Wednesday 13th January, 2016 1515
Yesterday was just another stock up trip for wine, enough for my stays away for the next week with a little to spare for when I get back. It was also freezing cold.
This morning Joan and I readied for the journey to Nanjing. She will leave for her hometown at the conclusion of this break so accordingly her suitcase and backpack were stuffed full and heavy. My smaller suitcase in contrast held but four changes of clothes and should in theory have been much lighter than her luggage but add in four bottles of wine, two of Jing Jo and a 5kg laptop and suddenly it was handle-breakingly heavy! Sometimes in that respect I can be worse than a woman but I am glad I brought the laptop because despite Ctrip telling me there were cable channels (ergo western films) there are none.
Anyway I had to ferry Joan and her stuff to south gate and return to get my own case. Just before we boarded the bus Antony called. The school would like me to be interviewed on TV and say nice things about them. Apparently I am very popular in the city, why I have no idea given my pedestrian rage episodes in queues and at pelican crossings. Well I can’t do that until late next week when I am back.
However I sense an opportunity here. They want me to promote them as being a terrific place a mere one term before intending to boot me out due to my age! Now, I will do it for them regardless because in truth up until the last couple of months I had on the whole a wonderful five and a quarter years here. Plus of course I will need a release letter and reference if I do have to leave. But no harm in pointing out the obvious and asking them to reconsider, surely? I have been thinking a lot and I feel I might be foolish to roll over and die just because of one person, who it transpires doesn’t actually hold that much sway over my future here anyway. Time will tell what the coming months hold for me.
For the first time here, our train left from the ground floor. Previously it has always been a case of going upstairs, waiting, trundling across the overhead bridge to whatever platform and then struggling down about fifty yards of steps with the cases. I knew I couldn’t trust the telescopic handle not to snap were I to use the slipway, nor myself not to fall headlong after it - it really was that heavy. The high speed train (208kph) leaves from platform one and it was well worth paying for first class seats. It also took just over an hour and a half as opposed to the cattle trains at four and a half hours. You also don’t have millions of people standing everywhere either, although to my bemusement people still do squat in seats until ticket holders turn up.
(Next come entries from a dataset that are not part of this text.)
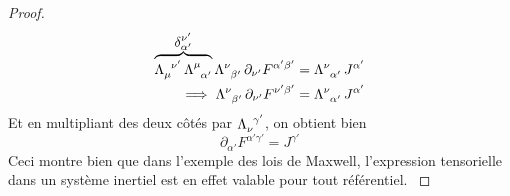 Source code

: \begin{proof}
{    \begin{align}
        \overbrace{\Lambda\indices{_\mu^{\nu '}}\, \Lambda\indices{^{\mu}_{\alpha'}}}^{\displaystyle\delta^{\nu '}_{\alpha' }}\Lambda\indices{^{\nu}_{\beta '}}\, \partial_{\nu '} F^{\alpha ' \beta '} & =  \Lambda\indices{^{\nu }_{\alpha'}}\,J^{\alpha '} \\
        \implies \Lambda\indices{^{\nu}_{\beta '}}\, \partial_{\nu '} F^{\nu ' \beta '}  &=  \Lambda\indices{^{\nu }_{\alpha'}}\, J^{\alpha '}
    \end{align}
    Et en multipliant des deux côtés par $\displaystyle\Lambda\indices{_\nu^{\gamma'}}$, on obtient bien
    \begin{equation}
        \partial_{\alpha '}F^{\alpha ' \gamma '} = J^{\gamma '}
    \end{equation}
    Ceci montre bien que dans l'exemple des lois de Maxwell, l'expression tensorielle dans un système inertiel est en effet valable pour tout référentiel.
    }
\end{proof}
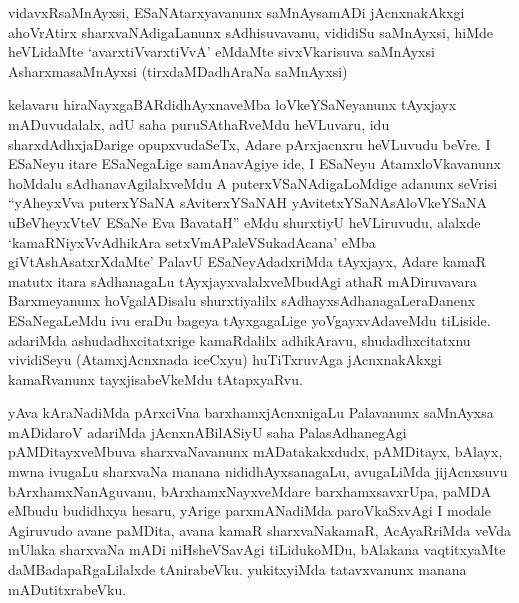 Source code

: \begin{artha}
vidavxRsaMnAyxsi, ESaNAtarxyavanunx saMnAysamADi jAcnxnakAkxgi ahoVrAtirx sharxvaNAdigaLanunx sAdhisuvavanu, vididiSu saMnAyxsi, hiMde heVLidaMte `avarxtiVvarxtiVvA' eMdaMte sivxVkarisuva saMnAyxsi AsharxmasaMnAyxsi (tirxdaMDadhAraNa saMnAyxsi)
\end{artha}


\begin{artha}
kelavaru hiraNayxgaBARdidhAyxnaveMba loVkeYSaNeyanunx tAyxjayx mADuvudalalx, adU saha puruSAthaRveMdu heVLuvaru, idu sharxdAdhxjaDarige opupxvudaSeTx, Adare pArxjacnxru heVLuvudu beVre. I ESaNeyu itare ESaNegaLige samAnavAgiye ide, I ESaNeyu AtamxloVkavanunx hoMdalu sAdhanavAgilalxveMdu A puterxVSaNAdigaLoMdige adanunx seVrisi ``yAheyxVva puterxYSaNA sAviterxYSaNAH yAvitetxYSaNAsAloVkeYSaNA uBeVheyxVteV ESaNe Eva BavataH'' eMdu shurxtiyU heVLiruvudu, alalxde `kamaRNiyxVvAdhikAra setxVmAPaleVSukadAcana' eMba giVtAshAsatxrXdaMte' PalavU ESaNeyAdadxriMda tAyxjayx, Adare kamaR matutx itara sAdhanagaLu tAyxjayxvalalxveMbudAgi athaR mADiruvavara Barxmeyanunx hoVgalADisalu shurxtiyalilx sAdhayxsAdhanagaLeraDanenx ESaNegaLeMdu ivu eraDu bageya tAyxgagaLige yoVgayxvAdaveMdu tiLiside. adariMda ashudadhxcitatxrige kamaRdalilx adhikAravu, shudadhxcitatxnu vividiSeyu (AtamxjAcnxnada iceCxyu) huTiTxruvAga jAcnxnakAkxgi kamaRvanunx tayxjisabeVkeMdu tAtapxyaRvu.
\end{artha}


\begin{artha}
yAva kAraNadiMda pArxciVna barxhamxjAcnxnigaLu Palavanunx saMnAyxsa mADidaroV adariMda jAcnxnABilASiyU saha PalasAdhanegAgi pAMDitayxveMbuva sharxvaNavanunx mADatakakxdudx, pAMDitayx, bAlayx, mwna ivugaLu sharxvaNa manana nididhAyxsanagaLu, avugaLiMda jijAcnxsuvu bArxhamxNanAguvanu, bArxhamxNayxveMdare barxhamxsavxrUpa, paMDA eMbudu budidhxya hesaru, yArige parxmANadiMda paroVkaSxvAgi I modale Agiruvudo avane paMDita, avana kamaR sharxvaNakamaR, AcAyaRriMda veVda mUlaka sharxvaNa mADi niHsheVSavAgi tiLidukoMDu, bAlakana vaqtitxyaMte daMBadapaRgaLilalxde tAnirabeVku. yukitxyiMda tatavxvanunx manana mADutitxrabeVku.
\end{artha}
We even managed to negotiate the Metro in Nanjing. The south station is enormous and you buy tokens from a machine. I had done my homework and knew we needed to specify six stops but although the machine had a button for English (great) whenever we pressed the line we required it reverted back to Chinese with no English option! Eventually Joan figured it out and we got our tokens for 2y each. Sneaky moo let me exit first on arrival so I would be the one collared if we had underpaid, her thinking probably that the silly Laowei would get away with pleading ignorance.
Check in at the hotel started off badly. One of the girls decided I was an illegal because she spotted an entry stamp for 2013 and assumed I should have one for each year as opposed to what I do have, which are residence permits, the current one being valid until 31st July. That got sorted after she called the manager down but then when I asked if we had been given a river view we were informed that would cost another 30y a night. I bridled at this because there was no mention of it when I specified my preferences when booking online.
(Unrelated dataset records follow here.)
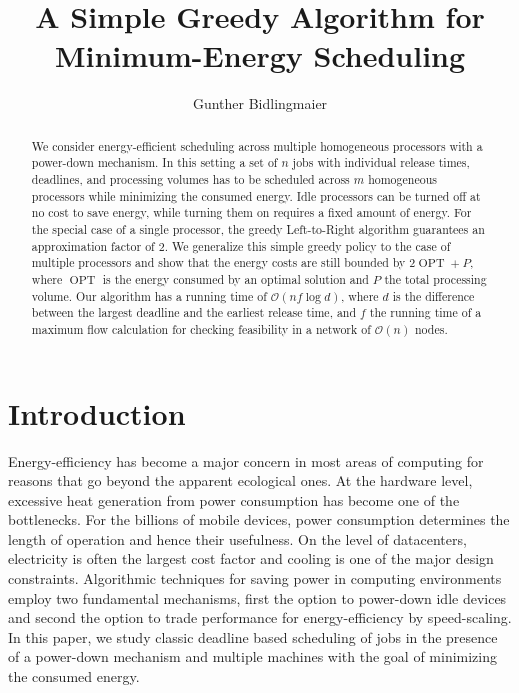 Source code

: \documentclass[a4paper]{article}
\title{A Simple Greedy Algorithm for Minimum-Energy Scheduling}
\author{Gunther Bidlingmaier}
\DeclareMathOperator{\OPT}{OPT}
\begin{document}
%

\maketitle
\begin{abstract}
  We consider energy-efficient scheduling across multiple homogeneous processors with a power-down mechanism.
  In this setting a set of $n$ jobs with individual release times, deadlines, and processing volumes has to be scheduled across $m$ homogeneous processors while minimizing the consumed energy.
  Idle processors can be turned off at no cost to save energy, while turning them on requires a fixed amount of energy.
  For the special case of a single processor, the greedy Left-to-Right algorithm guarantees an approximation factor of $2$.
  We generalize this simple greedy policy to the case of multiple processors and show that the energy costs are still bounded by $2 \OPT + P$, where $\OPT$ is the energy consumed by an optimal solution and $P$ the total processing volume.
  Our algorithm has a running time of $\mathcal{O}(n f \log d)$, where $d$ is the difference between the largest deadline and the earliest release time, and $f$ the running time of a maximum flow calculation for checking feasibility in a network of $\mathcal{O}(n)$ nodes.
\end{abstract}


\section{Introduction}
Energy-efficiency has become a major concern in most areas of computing for reasons that go beyond the apparent ecological ones.
At the hardware level, excessive heat generation from power consumption has become one of the bottlenecks.
For the billions of mobile devices, power consumption determines the length of operation and hence their usefulness.
On the level of datacenters, electricity is often the largest cost factor and cooling is one of the major design constraints.
Algorithmic techniques for saving power in computing environments employ two fundamental mechanisms, first the option to power-down idle devices and second the option to trade performance for energy-efficiency by speed-scaling.
In this paper, we study classic deadline based scheduling of jobs in the presence of a power-down mechanism and multiple machines with the goal of minimizing the consumed energy.
\end{document}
It all ended rather well as it happens as we have a river view and they have only taken just under 150y as a deposit. I was expecting 500y. The river view was important to me firstly because the room will be quieter than facing the road and also from the publicity photos it looks as if everywhere is lit up at night.
The room is pretty basic but everything is here bar razors (I brought my own in case) and a TV with no English channels. I have the wi-fi so we will be fine. I even remembered to bring teabags and milk.
Joan was given four choices of restaurants for dinner (I want to do a different one each night) and has elected to go for Indian this evening at the Taj Mahal. In fact we will leave once the film on her phone finishes because I am starving and I reckon I need an early night tonight.